_Provided records_.
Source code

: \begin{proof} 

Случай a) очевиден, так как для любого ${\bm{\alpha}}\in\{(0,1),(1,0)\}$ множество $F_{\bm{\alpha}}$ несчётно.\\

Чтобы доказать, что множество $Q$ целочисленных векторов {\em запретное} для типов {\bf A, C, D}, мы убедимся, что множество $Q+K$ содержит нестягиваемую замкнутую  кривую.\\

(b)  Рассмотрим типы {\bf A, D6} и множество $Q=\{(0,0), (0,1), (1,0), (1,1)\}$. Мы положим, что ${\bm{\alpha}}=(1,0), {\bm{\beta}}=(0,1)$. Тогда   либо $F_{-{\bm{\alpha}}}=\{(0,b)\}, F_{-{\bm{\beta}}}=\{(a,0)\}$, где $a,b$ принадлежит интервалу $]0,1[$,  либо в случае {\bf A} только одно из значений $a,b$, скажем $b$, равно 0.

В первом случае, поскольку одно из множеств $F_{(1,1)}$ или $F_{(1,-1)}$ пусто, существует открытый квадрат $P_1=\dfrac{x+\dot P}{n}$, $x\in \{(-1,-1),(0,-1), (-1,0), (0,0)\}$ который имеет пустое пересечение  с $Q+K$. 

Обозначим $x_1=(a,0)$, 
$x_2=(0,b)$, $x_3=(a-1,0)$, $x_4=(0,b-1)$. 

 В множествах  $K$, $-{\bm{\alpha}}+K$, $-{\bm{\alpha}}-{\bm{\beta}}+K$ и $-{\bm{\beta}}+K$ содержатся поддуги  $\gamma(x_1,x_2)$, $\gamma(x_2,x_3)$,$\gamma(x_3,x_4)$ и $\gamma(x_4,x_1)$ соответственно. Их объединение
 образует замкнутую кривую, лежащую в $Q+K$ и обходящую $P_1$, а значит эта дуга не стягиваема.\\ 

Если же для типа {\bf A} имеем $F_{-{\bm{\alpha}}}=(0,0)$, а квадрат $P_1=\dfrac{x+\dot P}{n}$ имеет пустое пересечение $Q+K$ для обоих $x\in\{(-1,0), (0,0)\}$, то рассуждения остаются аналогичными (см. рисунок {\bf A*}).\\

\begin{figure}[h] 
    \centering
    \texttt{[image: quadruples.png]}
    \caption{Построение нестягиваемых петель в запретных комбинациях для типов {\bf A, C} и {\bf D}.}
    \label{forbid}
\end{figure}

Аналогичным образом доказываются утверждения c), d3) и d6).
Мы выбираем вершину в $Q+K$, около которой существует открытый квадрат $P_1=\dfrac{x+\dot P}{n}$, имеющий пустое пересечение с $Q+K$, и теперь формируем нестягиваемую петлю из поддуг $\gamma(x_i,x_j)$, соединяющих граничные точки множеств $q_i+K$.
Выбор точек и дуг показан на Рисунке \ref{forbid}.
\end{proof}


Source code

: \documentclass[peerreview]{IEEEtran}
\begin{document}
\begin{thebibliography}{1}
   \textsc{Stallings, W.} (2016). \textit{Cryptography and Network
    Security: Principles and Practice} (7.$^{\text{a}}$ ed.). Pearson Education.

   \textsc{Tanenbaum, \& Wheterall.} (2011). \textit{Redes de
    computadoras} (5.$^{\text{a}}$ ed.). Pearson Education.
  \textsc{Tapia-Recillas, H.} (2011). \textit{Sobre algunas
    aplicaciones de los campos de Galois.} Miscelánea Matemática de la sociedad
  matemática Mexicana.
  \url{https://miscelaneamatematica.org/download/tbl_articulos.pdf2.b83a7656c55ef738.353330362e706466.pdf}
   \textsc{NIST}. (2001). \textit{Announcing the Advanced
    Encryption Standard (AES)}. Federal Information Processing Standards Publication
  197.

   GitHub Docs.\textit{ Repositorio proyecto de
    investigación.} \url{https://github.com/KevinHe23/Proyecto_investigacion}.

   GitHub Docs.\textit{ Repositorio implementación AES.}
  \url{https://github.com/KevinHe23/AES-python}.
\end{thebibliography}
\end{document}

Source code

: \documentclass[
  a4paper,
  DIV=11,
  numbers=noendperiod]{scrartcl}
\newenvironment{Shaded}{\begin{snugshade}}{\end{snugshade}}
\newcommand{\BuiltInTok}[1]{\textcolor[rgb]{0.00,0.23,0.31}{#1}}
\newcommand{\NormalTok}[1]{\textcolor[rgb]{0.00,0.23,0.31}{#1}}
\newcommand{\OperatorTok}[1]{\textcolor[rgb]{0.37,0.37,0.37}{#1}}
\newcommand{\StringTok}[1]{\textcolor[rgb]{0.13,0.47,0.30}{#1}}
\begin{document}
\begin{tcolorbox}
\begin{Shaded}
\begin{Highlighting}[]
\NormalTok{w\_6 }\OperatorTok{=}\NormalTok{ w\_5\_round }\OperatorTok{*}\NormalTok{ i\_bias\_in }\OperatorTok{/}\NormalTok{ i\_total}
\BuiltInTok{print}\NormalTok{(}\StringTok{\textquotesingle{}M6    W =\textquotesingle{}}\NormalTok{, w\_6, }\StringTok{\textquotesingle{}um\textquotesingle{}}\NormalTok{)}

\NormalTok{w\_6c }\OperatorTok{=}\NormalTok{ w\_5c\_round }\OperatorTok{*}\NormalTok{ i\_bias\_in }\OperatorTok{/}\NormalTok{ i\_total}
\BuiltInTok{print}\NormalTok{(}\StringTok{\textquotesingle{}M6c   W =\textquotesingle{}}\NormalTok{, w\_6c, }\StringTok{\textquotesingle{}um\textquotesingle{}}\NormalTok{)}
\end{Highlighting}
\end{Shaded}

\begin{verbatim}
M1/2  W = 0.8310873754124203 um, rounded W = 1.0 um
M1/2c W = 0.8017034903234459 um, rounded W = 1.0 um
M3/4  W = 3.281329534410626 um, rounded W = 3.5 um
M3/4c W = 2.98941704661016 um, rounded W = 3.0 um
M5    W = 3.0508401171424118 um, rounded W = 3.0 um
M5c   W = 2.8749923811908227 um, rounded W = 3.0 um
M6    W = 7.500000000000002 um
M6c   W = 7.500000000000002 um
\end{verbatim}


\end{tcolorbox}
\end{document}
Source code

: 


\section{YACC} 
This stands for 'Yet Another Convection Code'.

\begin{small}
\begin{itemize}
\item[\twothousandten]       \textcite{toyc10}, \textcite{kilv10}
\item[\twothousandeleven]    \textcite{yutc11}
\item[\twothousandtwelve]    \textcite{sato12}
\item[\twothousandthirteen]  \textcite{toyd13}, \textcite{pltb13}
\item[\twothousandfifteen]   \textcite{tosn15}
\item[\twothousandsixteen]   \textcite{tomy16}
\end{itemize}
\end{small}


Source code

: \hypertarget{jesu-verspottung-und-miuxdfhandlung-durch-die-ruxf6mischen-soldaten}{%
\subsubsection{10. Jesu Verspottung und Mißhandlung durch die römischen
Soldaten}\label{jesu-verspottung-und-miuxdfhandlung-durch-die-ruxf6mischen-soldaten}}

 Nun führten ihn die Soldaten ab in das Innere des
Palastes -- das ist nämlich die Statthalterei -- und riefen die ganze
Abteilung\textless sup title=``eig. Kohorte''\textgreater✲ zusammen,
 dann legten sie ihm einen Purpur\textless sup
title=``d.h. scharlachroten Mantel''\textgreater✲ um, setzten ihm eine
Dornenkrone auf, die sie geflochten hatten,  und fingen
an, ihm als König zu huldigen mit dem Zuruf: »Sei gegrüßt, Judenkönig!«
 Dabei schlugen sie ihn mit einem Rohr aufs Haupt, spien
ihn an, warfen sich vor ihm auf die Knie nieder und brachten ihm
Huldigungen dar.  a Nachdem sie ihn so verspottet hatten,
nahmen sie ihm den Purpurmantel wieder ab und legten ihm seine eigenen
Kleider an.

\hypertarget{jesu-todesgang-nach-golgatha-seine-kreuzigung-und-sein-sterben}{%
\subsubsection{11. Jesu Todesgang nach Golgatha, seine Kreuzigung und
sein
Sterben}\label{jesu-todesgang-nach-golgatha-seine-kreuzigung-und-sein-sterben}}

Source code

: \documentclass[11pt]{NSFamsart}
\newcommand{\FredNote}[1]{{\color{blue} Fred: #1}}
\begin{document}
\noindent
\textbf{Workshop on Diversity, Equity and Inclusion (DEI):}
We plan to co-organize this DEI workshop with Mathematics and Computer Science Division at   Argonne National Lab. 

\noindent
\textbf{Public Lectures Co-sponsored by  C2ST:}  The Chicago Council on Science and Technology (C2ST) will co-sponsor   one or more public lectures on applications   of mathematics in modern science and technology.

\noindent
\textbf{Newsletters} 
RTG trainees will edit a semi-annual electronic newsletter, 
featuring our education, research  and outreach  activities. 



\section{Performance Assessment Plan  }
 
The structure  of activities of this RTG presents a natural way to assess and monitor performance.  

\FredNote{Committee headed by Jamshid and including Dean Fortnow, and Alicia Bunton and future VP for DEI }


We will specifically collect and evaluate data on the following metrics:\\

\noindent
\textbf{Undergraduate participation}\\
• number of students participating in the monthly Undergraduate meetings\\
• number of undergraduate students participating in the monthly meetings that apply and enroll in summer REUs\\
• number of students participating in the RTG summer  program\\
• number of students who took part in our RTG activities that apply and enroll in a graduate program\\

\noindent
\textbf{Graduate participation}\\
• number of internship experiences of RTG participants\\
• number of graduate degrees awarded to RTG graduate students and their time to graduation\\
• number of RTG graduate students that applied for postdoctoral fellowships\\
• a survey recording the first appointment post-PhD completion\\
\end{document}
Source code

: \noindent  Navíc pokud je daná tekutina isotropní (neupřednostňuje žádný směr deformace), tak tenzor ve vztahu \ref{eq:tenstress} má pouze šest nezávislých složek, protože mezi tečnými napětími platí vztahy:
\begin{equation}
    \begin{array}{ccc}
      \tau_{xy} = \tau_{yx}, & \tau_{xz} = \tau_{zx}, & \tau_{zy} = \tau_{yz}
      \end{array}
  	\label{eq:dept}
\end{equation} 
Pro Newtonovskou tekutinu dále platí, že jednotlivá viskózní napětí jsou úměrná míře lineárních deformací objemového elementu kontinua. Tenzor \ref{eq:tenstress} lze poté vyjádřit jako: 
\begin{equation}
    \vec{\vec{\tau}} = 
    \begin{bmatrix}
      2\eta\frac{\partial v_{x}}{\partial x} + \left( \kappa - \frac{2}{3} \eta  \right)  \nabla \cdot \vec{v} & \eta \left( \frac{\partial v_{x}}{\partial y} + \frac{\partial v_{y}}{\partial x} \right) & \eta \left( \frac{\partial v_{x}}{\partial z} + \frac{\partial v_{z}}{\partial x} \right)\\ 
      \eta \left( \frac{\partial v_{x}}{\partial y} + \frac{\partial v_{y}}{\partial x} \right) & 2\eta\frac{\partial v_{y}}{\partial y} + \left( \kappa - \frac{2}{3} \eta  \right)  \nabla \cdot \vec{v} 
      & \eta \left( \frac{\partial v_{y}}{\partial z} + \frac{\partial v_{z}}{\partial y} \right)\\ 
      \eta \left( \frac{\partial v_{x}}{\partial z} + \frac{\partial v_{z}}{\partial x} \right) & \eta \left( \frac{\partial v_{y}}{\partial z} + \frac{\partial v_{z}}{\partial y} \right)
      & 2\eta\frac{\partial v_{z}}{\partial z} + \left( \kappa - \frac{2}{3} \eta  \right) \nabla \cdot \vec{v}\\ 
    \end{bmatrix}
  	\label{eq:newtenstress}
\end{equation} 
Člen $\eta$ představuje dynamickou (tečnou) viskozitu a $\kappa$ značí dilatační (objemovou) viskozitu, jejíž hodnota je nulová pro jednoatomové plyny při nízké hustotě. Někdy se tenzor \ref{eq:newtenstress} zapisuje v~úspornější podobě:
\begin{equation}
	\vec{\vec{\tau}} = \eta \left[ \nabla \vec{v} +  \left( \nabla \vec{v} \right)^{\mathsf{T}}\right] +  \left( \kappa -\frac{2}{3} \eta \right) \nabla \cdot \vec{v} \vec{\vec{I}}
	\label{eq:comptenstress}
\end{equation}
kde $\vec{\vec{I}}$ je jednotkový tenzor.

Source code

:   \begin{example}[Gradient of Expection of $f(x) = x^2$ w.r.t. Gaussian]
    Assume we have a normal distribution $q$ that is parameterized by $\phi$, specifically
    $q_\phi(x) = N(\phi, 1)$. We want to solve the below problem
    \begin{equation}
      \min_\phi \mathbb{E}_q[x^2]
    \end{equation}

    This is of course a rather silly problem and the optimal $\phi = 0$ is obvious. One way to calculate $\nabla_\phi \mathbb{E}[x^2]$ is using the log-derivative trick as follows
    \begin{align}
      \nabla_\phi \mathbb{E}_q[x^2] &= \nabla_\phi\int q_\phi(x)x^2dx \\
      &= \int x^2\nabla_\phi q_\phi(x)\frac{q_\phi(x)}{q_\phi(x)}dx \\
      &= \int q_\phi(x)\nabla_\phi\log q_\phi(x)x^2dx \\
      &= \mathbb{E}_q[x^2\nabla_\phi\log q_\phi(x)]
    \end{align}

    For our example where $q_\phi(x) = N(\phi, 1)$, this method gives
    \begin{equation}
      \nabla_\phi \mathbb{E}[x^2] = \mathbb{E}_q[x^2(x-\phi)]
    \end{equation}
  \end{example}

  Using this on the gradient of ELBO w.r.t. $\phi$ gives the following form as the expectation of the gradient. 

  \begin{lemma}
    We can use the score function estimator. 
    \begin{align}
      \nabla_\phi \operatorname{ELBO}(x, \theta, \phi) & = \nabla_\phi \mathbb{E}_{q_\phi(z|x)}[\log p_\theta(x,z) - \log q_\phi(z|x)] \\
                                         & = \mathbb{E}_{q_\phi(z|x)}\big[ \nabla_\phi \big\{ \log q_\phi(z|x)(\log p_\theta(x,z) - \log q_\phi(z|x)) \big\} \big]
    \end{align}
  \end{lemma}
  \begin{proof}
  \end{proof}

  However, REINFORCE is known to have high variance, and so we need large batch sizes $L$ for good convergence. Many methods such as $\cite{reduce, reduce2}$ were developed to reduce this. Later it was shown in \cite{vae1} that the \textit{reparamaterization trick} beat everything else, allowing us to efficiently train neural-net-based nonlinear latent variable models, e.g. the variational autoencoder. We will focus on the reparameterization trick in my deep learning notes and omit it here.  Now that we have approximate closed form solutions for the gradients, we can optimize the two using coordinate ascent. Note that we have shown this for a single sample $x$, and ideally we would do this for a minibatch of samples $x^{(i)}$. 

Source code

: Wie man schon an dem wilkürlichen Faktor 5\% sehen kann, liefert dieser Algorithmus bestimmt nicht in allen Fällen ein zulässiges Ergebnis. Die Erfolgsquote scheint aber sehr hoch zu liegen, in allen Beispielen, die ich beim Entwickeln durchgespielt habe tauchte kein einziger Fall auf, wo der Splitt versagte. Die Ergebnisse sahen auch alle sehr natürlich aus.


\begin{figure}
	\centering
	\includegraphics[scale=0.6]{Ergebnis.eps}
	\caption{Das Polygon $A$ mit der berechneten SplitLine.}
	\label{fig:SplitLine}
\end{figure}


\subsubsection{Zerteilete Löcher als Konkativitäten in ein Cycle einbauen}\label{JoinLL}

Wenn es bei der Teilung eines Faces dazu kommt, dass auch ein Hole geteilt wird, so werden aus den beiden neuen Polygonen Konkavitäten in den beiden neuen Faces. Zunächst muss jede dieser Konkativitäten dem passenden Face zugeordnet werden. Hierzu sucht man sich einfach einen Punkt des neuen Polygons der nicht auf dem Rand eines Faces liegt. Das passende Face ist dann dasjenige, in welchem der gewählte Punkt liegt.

_What is required_. How many of the lines above contain "forbid"? Give the number by itself.

_Reply_. 2